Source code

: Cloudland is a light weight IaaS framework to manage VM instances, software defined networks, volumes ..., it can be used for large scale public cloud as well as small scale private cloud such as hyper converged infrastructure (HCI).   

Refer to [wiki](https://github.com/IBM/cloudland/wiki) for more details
# # # # #
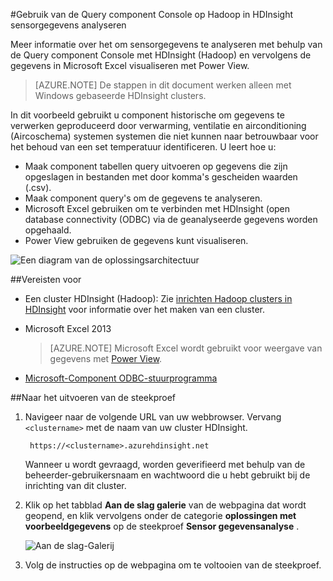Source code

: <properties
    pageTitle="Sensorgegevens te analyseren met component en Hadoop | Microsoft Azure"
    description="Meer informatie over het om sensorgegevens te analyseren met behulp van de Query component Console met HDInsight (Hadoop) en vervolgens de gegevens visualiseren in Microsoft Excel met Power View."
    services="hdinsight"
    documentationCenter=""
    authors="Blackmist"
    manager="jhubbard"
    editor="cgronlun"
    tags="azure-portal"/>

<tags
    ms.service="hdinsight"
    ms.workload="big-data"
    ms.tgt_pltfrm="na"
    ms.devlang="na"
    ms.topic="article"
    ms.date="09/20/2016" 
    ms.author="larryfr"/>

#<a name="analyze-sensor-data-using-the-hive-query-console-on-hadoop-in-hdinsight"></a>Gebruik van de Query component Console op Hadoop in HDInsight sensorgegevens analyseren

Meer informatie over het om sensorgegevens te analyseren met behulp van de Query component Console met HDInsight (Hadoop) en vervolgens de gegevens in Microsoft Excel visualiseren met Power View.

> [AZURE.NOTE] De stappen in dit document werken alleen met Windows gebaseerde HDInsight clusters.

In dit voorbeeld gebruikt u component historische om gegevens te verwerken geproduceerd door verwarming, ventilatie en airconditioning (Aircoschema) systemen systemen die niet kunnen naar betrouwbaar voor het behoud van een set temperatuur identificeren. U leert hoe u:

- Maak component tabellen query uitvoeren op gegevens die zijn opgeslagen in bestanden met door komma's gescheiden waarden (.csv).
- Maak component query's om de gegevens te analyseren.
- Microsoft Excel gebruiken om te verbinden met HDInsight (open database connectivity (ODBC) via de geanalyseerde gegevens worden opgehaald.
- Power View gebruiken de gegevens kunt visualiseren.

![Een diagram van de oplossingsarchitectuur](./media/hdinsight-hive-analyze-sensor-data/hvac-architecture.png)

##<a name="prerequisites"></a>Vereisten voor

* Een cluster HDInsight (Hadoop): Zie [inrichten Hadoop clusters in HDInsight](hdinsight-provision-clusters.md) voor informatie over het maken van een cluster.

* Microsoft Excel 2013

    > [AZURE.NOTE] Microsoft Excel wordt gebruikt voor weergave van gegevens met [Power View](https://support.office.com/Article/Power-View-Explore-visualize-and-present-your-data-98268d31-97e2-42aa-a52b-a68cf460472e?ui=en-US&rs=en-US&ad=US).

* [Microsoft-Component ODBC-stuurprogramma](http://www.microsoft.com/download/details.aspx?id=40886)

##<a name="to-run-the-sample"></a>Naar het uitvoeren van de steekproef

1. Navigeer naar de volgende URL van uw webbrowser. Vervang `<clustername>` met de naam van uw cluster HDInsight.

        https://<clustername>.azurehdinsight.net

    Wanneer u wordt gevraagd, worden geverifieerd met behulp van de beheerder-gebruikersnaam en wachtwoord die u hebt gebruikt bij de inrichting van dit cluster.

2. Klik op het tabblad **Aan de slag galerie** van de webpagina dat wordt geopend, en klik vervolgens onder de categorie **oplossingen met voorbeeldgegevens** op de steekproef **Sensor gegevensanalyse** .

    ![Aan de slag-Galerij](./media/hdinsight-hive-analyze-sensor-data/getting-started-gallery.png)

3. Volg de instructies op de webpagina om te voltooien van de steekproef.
# # # # #
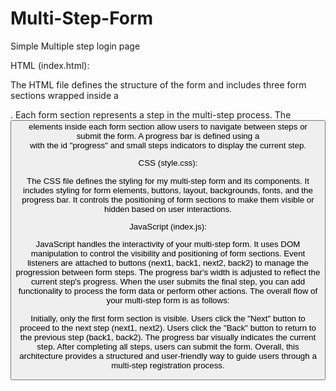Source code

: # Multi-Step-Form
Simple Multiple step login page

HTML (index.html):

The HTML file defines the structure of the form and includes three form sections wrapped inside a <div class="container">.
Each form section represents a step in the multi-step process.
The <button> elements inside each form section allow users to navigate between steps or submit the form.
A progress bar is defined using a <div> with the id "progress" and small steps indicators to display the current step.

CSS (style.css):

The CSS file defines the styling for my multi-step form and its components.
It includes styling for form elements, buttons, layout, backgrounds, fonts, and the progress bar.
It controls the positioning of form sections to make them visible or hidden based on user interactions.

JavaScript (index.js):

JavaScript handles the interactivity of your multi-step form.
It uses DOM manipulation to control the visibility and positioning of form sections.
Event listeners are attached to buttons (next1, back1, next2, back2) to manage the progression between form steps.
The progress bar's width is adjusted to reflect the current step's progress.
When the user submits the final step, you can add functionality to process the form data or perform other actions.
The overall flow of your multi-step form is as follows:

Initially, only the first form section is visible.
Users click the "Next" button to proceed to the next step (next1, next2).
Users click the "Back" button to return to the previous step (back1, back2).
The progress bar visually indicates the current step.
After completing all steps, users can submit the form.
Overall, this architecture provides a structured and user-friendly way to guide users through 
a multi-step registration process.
# # # # #
=== Task description ===
Whenever the string "details" shows up in a line of the records, copy that line.

=== Problem solution ===
Refer to [wiki](https://github.com/IBM/cloudland/wiki) for more details
* [Microsoft-Component ODBC-stuurprogramma](http://www.microsoft.com/download/details.aspx?id=40886)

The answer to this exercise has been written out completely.